▶ **WHAT IS BEING ASKED**
Locate the word "response" in the entries below, then gather every line that holds it.

Collected data
• • • •
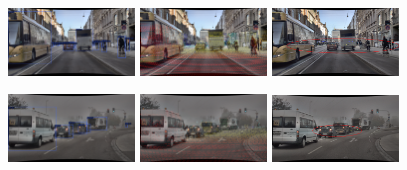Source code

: \documentclass[report.tex]{subfiles}
\begin{document}

        \begin{figure}[ht!]
            \centering
            \includegraphics[width=0.3\textwidth]{images/datasets/dense/samples/day/2018-02-05_12-07-39_00300.png}\hfill
            \includegraphics[width=0.3\textwidth]{images/datasets/dense/samples/day/clean_lidar.png}\hfill
            \includegraphics[width=0.3\textwidth]{images/datasets/dense/samples/day/clean_radar_annotated.png}
          
            \includegraphics[width=0.3\textwidth]{images/datasets/dense/samples/light_fog/2018-10-08_08-10-40_02160.png}\hfill
            \includegraphics[width=0.3\textwidth]{images/datasets/dense/samples/light_fog/light_fog_lidar.png}\hfill
            \includegraphics[width=0.3\textwidth]{images/datasets/dense/samples/light_fog/light_fog_radar_ann.png}
          

\end{figure}
\end{document}

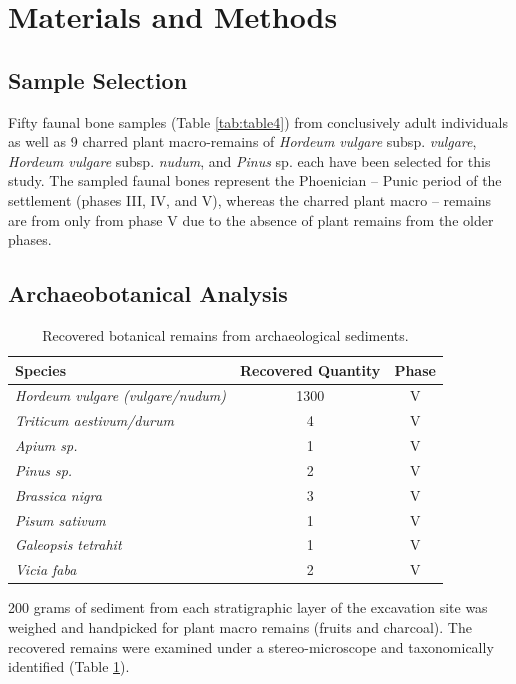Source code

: \documentclass[5p]{elsarticle} %
\begin{document}
\hypertarget{materials-and-methods}{%
\section{Materials and Methods}\label{materials-and-methods}}

\hypertarget{sample-selection}{%
\subsection{Sample Selection}\label{sample-selection}}

Fifty faunal bone samples (Table \ref{tab:table4}) from conclusively adult individuals as well as 9 charred plant macro-remains of \emph{Hordeum vulgare} subsp. \emph{vulgare}, \emph{Hordeum vulgare} subsp. \emph{nudum}, and \emph{Pinus} sp. each have been selected for this study. The sampled faunal bones represent the Phoenician -- Punic period of the settlement (phases III, IV, and V), whereas the charred plant macro -- remains are from only from phase V due to the absence of plant remains from the older phases.

\hypertarget{archaeobotanical-analysis}{%
\subsection{Archaeobotanical Analysis}\label{archaeobotanical-analysis}}

\begin{table}[!h]

\caption{\label{tab:table2}Recovered botanical remains from archaeological sediments.}
\centering
\fontsize{7.5}{9.5}\selectfont
\begin{tabular}[t]{>{}lcc}
\toprule
Species & Recovered Quantity & Phase\\
\midrule
\em{Hordeum vulgare (vulgare/nudum)} & 1300 & V\\
\em{Triticum aestivum/durum} & 4 & V\\
\em{Apium sp.} & 1 & V\\
\em{Pinus sp.} & 2 & V\\
\em{Brassica nigra} & 3 & V\\
\em{Pisum sativum} & 1 & V\\
\em{Galeopsis tetrahit} & 1 & V\\
\em{Vicia faba} & 2 & V\\
\bottomrule
\end{tabular}
\end{table}

200 grams of sediment from each stratigraphic layer of the excavation site was weighed and handpicked for plant macro remains (fruits and charcoal). The recovered remains were examined under a stereo-microscope and taxonomically identified (Table \ref{tab:table2}).
\end{document}
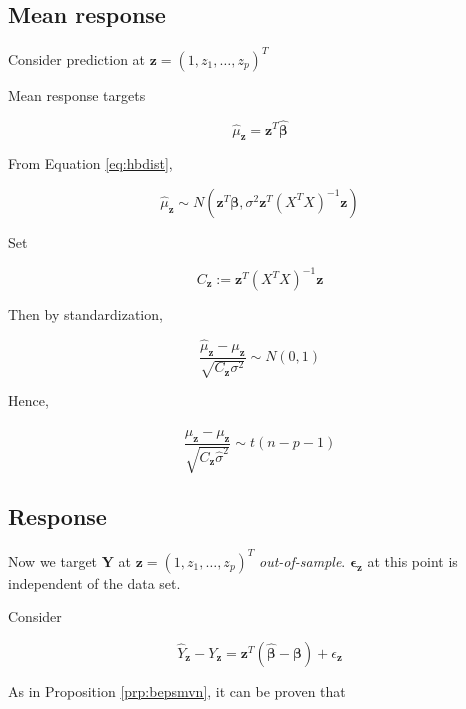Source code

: \documentclass[]{book}
\theoremstyle{definition}
\theoremstyle{definition}
\theoremstyle{definition}
\theoremstyle{remark}
\begin{document}
\hypertarget{mean-response-1}{%
\subsection{Mean response}\label{mean-response-1}}

Consider prediction at \(\mathbf{z} = (1, z_1, \ldots, z_p)^T\)

Mean response targets

\[\hat\mu_{\mathbf{z}} = \mathbf{z}^T\boldsymbol{\hat\beta}\]

From Equation \eqref{eq:hbdist},

\[\hat\mu_{\mathbf{z}} \sim N(\mathbf{z}^T\boldsymbol\beta, \sigma^2\mathbf{z}^T(X^TX)^{-1}\mathbf{z})\]

Set

\begin{equation}
  C_{\mathbf{z}} := \mathbf{z}^T(X^TX)^{-1}\mathbf{z}
  \label{eq:predse}
\end{equation}

Then by standardization,

\begin{equation}
  \frac{\hat\mu_{\mathbf{z}} - \mu_{\mathbf{z}}}{\sqrt{C_{\mathbf{z}}\sigma^2}} \sim N(0, 1)
  \label{eq:meanreszdist}
\end{equation}

Hence,

\begin{equation}
  \frac{\hat\mu_{\mathbf{z}} - \mu_{\mathbf{z}}}{\sqrt{C_{\mathbf{z}}\hat\sigma^2}} \sim t(n - p - 1)
  \label{eq:meanrestdist}
\end{equation}

\hypertarget{response-1}{%
\subsection{Response}\label{response-1}}

Now we target \(\mathbf{Y}\) at \(\mathbf{z} = (1, z_1, \ldots, z_p)^T\) \emph{out-of-sample}. \(\boldsymbol\epsilon_{\mathbf{z}}\) at this point is independent of the data set.

Consider

\begin{equation}
  \hat{Y}_{\mathbf{z}} - Y_{\mathbf{z}} = \mathbf{z}^T(\boldsymbol{\hat\beta}- \boldsymbol\beta) + \epsilon_{\mathbf{z}}
  \label{eq:prerrz}
\end{equation}

As in Proposition \ref{prp:bepsmvn}, it can be proven that
\end{document}
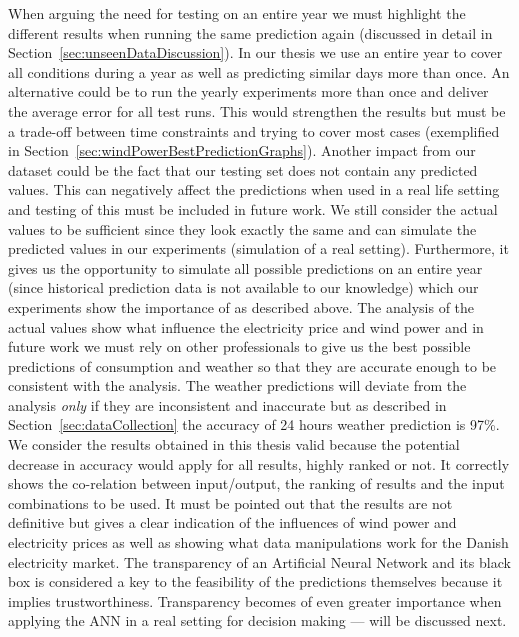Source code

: When arguing the need for testing on an entire year we must highlight the different results when running the same prediction again (discussed in detail in Section~\ref{sec:unseenDataDiscussion}). In our thesis we use an entire year to cover all conditions during a year as well as predicting similar days more than once. An alternative could be to run the yearly experiments more than once and deliver the average error for all test runs. This would strengthen the results but must be a trade-off between time constraints and trying to cover most cases (exemplified in Section~\ref{sec:windPowerBestPredictionGraphs}). Another impact from our dataset could be the fact that our testing set does not contain any predicted values. This can negatively affect the predictions when used in a real life setting and testing of this must be included in future work. We still consider the actual values to be sufficient since they look exactly the same and can simulate the predicted values in our experiments (simulation of a real setting). Furthermore, it gives us the opportunity to simulate all possible predictions on an entire year (since historical prediction data is not available to our knowledge) which our experiments show the importance of as described above. The analysis of the actual values show what influence the electricity price and wind power and in future work we must rely on other professionals to give us the best possible predictions of consumption and weather so that they are accurate enough to be consistent with the analysis. The weather predictions will deviate from the analysis \emph{only} if they are inconsistent and inaccurate but as described in Section~\ref{sec:dataCollection} the accuracy of 24 hours weather prediction is 97\%. We consider the results obtained in this thesis valid because the potential decrease in accuracy would apply for all results, highly ranked or not. It correctly shows the co-relation between input/output, the ranking of results and the input combinations to be used. It must be pointed out that the results are not definitive but gives a clear indication of the influences of wind power and electricity prices as well as showing what data manipulations work for the Danish electricity market. The transparency of an Artificial Neural Network and its black box is considered a key to the feasibility of the predictions themselves because it implies trustworthiness. Transparency becomes of even greater importance when applying the ANN in a real setting for decision making --- will be discussed next.

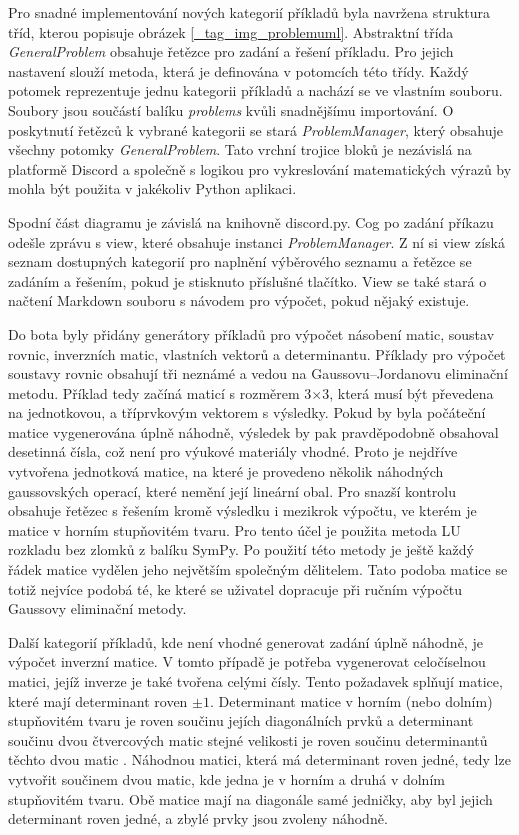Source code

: \documentclass[FM]{tulthesis}
\begin{document}
	Pro snadné implementování nových kategorií příkladů byla navržena struktura tříd, kterou popisuje obrázek \ref{_tag_img_problemuml}. Abstraktní třída \textit{GeneralProblem} obsahuje řetězce pro zadání a řešení příkladu. Pro jejich nastavení slouží metoda, která je definována v potomcích této třídy. Každý potomek reprezentuje jednu kategorii příkladů a nachází se ve vlastním souboru. Soubory jsou součástí balíku \textit{problems} kvůli snadnějšímu importování. O poskytnutí řetězců k vybrané kategorii se stará \mbox{\textit{ProblemManager}}, který obsahuje všechny potomky \textit{GeneralProblem}. Tato vrchní trojice bloků je nezávislá na platformě Discord a společně s logikou pro vykreslování matematických výrazů by mohla být použita v jakékoliv Python aplikaci.
	
	Spodní část diagramu je závislá na knihovně discord.py. Cog po zadání příkazu odešle zprávu s view, které obsahuje instanci \textit{ProblemManager}. Z ní si view získá seznam dostupných kategorií pro naplnění výběrového seznamu a řetězce se zadáním a řešením, pokud je stisknuto příslušné tlačítko. View se také stará o načtení Markdown souboru s návodem pro výpočet, pokud nějaký existuje.
	
	Do bota byly přidány generátory příkladů pro výpočet násobení matic, soustav rovnic, inverzních matic, vlastních vektorů a determinantu. Příklady pro výpočet soustavy rovnic obsahují tři neznámé a vedou na Gaussovu–Jordanovu eliminační metodu. Příklad tedy začíná maticí s rozměrem 3$\times$3, která musí být převedena na jednotkovou, a tříprvkovým vektorem s výsledky. Pokud by byla počáteční matice vygenerována úplně náhodně, výsledek by pak pravděpodobně obsahoval desetinná čísla, což není pro výukové materiály vhodné. Proto je nejdříve vytvořena jednotková matice, na které je provedeno několik náhodných gaussovských operací, které nemění její lineární obal. Pro snazší kontrolu obsahuje řetězec s řešením kromě výsledku i mezikrok výpočtu, ve kterém je matice v horním stupňovitém tvaru. Pro tento účel je použita metoda LU rozkladu bez zlomků z balíku SymPy. Po použití této metody je ještě každý řádek matice vydělen jeho největším společným dělitelem. Tato podoba matice se totiž nejvíce podobá té, ke které se uživatel dopracuje při ručním výpočtu Gaussovy eliminační metody.
	
	Další kategorií příkladů, kde není vhodné generovat zadání úplně náhodně, je výpočet inverzní matice. V tomto případě je potřeba vygenerovat celočíselnou matici, jejíž inverze je také tvořena celými čísly. Tento požadavek splňují matice, které mají determinant roven $\pm1$. Determinant matice v horním (nebo dolním) stupňovitém tvaru je roven součinu jejích diagonálních prvků a determinant součinu dvou čtvercových matic stejné velikosti je roven součinu determinantů těchto dvou matic \cite{lit_lingebra}. Náhodnou matici, která má determinant roven jedné, tedy lze vytvořit součinem dvou matic, kde jedna je v horním a druhá v dolním stupňovitém tvaru. Obě matice mají na diagonále samé jedničky, aby byl jejich determinant roven jedné, a zbylé prvky jsou zvoleny náhodně.
	
\end{document}
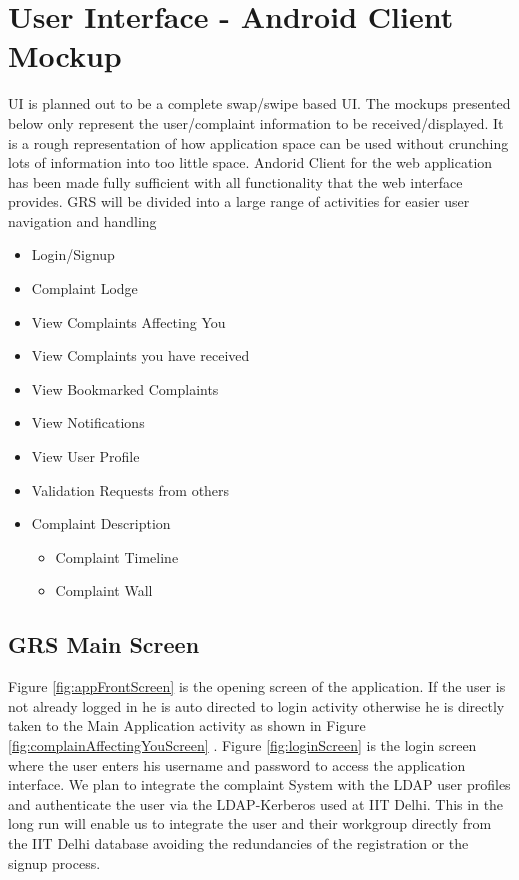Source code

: \documentclass[12pt]{article}
\begin{document}
\section{User Interface - Android Client Mockup}
\par
UI is planned out to be a complete swap/swipe based UI. The mockups presented below only represent the user/complaint information to be received/displayed. It is a rough representation of how application space can be used without crunching lots of information into too little space. Andorid Client for the web application has been made fully sufficient with all functionality that the web interface provides. GRS will be divided into a large range of activities for easier user navigation and handling
\begin{itemize}
  \item Login/Signup
  \item Complaint Lodge
  \item View Complaints Affecting You
  \item View Complaints you have received
  \item View Bookmarked Complaints
  \item View Notifications
  \item View User Profile
  \item Validation Requests from others
  \item Complaint Description
      \begin{itemize}
      \item Complaint Timeline
          \item Complaint Wall
    \end{itemize}
    
\end{itemize}


    \subsection{GRS Main Screen}
    \par
    Figure \ref{fig:appFrontScreen} is the opening screen of the application. If the user is not already logged in he is auto directed to login activity otherwise he is directly taken to the Main Application activity as shown in Figure \ref{fig:complainAffectingYouScreen} . Figure \ref{fig:loginScreen} is the login screen where the user enters his username and password to access the application interface. We plan to integrate the complaint System with the LDAP user profiles and authenticate the user via the LDAP-Kerberos used at IIT Delhi. This in the long run will enable us to integrate the user and their workgroup directly from the IIT Delhi database avoiding the redundancies of the registration or the signup process.
\end{document}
• • • •
▶ **ANSWER SPACE**
\hypertarget{mean-response-1}{%
\subsection{Mean response}\label{mean-response-1}}
Mean response targets
\hypertarget{response-1}{%
\subsection{Response}\label{response-1}}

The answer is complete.